Download or read book The Media Lab written by Stewart Brand and published by Penguin Group. This book was released on 1989 with total page 332 pages. Available in PDF, EPUB and Kindle. Book excerpt: Personalized newspapers, life-sized holograms, telephones that chat with callers, these are all projects that are being developed at MIT's Media Lab. Brand explores the exciting programs, and gives readers a look at the future of communications.

Book Manuscripts and Archives

    Book Details:
  • Author : Alessandro Bausi
  • Publisher : Walter de Gruyter GmbH & Co KG
  • Release : 2018-02-19
  • ISBN : 3110541572
  • Pages : 481 pages

Download or read book Manuscripts and Archives written by Alessandro Bausi and published by Walter de Gruyter GmbH & Co KG. This book was released on 2018-02-19 with total page 481 pages. Available in PDF, EPUB and Kindle. Book excerpt: Archives are considered to be collections of administrative, legal, commercial and other records or the actual place where they are located. They have become ubiquitous in the modern world, but emerged not much later than the invention of writing. Following Foucault, who first used the word archive in a metaphorical sense as "the general system of the formation and transformation of statements" in his "Archaeology of Knowledge" (1969), postmodern theorists have tried to exploit the potential of this concept and initiated the "archival turn". In recent years, however, archives have attracted the attention of anthropologists and historians of different denominations regarding them as historical objects and "grounding" them again in real institutions. The papers in this volume explore the complex topic of the archive in a historical, systematic and comparative context and view it in the broader context of manuscript cultures by addressing questions like how, by whom and for which purpose were archival records produced, and if they differ from literary manuscripts regarding materials, formats, and producers (scribes).

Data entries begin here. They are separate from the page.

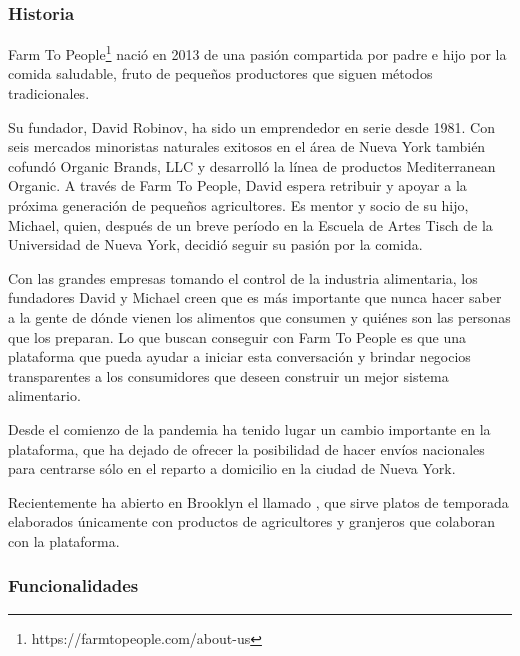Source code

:
\subsubsection{Historia}

Farm To People\footnote{https://farmtopeople.com/about-us} nació en 2013 de una pasión compartida por padre e hijo por la comida saludable, fruto de pequeños productores que siguen métodos tradicionales.

Su fundador, David Robinov, ha sido un emprendedor en serie desde 1981. Con seis mercados minoristas naturales exitosos en el área de Nueva York también cofundó Organic Brands, LLC y desarrolló la línea de productos Mediterranean Organic. A través de Farm To People, David espera retribuir y apoyar a la próxima generación de pequeños agricultores. Es mentor y socio de su hijo, Michael, quien, después de un breve período en la Escuela de Artes Tisch de la Universidad de Nueva York, decidió seguir su pasión por la comida.

Con las grandes empresas tomando el control de la industria alimentaria, los fundadores David y Michael creen que es más importante que nunca hacer saber a la gente de dónde vienen los alimentos que consumen y quiénes son las personas que los preparan. Lo que buscan conseguir con Farm To People es que una plataforma que pueda ayudar a iniciar esta conversación y brindar negocios transparentes a los consumidores que deseen construir un mejor sistema alimentario.

Desde el comienzo de la pandemia ha tenido lugar un cambio importante en la plataforma, que ha dejado de ofrecer la posibilidad de hacer envíos nacionales para centrarse sólo en el reparto a domicilio en la ciudad de Nueva York.

Recientemente ha abierto en Brooklyn el llamado , que sirve platos de temporada elaborados únicamente con productos de agricultores y granjeros que colaboran con la plataforma.

\subsubsection{Funcionalidades}

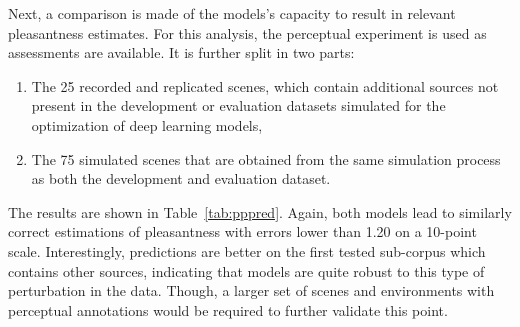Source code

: \documentclass[11pt,a4paper]{article}
\begin{document}
\begin{table}[t]
\centering
\caption{Comparison of performances of models predicting source sound level or presence with metrics at the physical level. Levels and presence metrics are computed for n=8600 1s frames and time of presence metrics on n=200 45s scenes. (TP: true positive, TN: true negative, FP: false positive, FN: false negative)}
\label{tab:perf_cmp}
\end{table}

Next, a comparison is made of the models's capacity to result in relevant pleasantness estimates. For this analysis, the perceptual experiment is used as assessments are available. It is further split in two parts:
\begin{enumerate}
\item The 25 recorded and replicated scenes, which contain additional sources not present in the development or evaluation datasets simulated for the optimization of deep learning models,
\item The 75 simulated scenes that are obtained from the same simulation process as both the development and evaluation dataset.
\end{enumerate}
The results are shown in Table~\ref{tab:pppred}. Again, both models lead to similarly correct estimations of pleasantness with errors lower than 1.20 on a 10-point scale. Interestingly, predictions are better on the first tested sub-corpus which contains other sources, indicating that models are quite robust to this type of perturbation in the data. Though, a larger set of scenes and environments with perceptual annotations would be required to further validate this point.\\
\end{document}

Book The Usefulness of Useless Knowledge

Download or read book The Usefulness of Useless Knowledge written by Abraham Flexner and published by Princeton University Press. This book was released on 2017-02-21 with total page 104 pages. Available in PDF, EPUB and Kindle. Book excerpt: A short, provocative book about why "useless" science often leads to humanity's greatest technological breakthroughs A forty-year tightening of funding for scientific research has meant that resources are increasingly directed toward applied or practical outcomes, with the intent of creating products of immediate value. In such a scenario, it makes sense to focus on the most identifiable and urgent problems, right? Actually, it doesn't. In his classic essay "The Usefulness of Useless Knowledge," Abraham Flexner, the founding director of the Institute for Advanced Study in Princeton and the man who helped bring Albert Einstein to the United States, describes a great paradox of scientific research. The search for answers to deep questions, motivated solely by curiosity and without concern for applications, often leads not only to the greatest scientific discoveries but also to the most revolutionary technological breakthroughs. In short, no quantum mechanics, no computer chips. This brief book includes Flexner's timeless 1939 essay alongside a new companion essay by Robbert Dijkgraaf, the Institute's current director, in which he shows that Flexner's defense of the value of "the unobstructed pursuit of useless knowledge" may be even more relevant today than it was in the early twentieth century. Dijkgraaf describes how basic research has led to major transformations in the past century and explains why it is an essential precondition of innovation and the first step in social and cultural change. He makes the case that society can achieve deeper understanding and practical progress today and tomorrow only by truly valuing and substantially funding the curiosity-driven "pursuit of useless knowledge" in both the sciences and the humanities.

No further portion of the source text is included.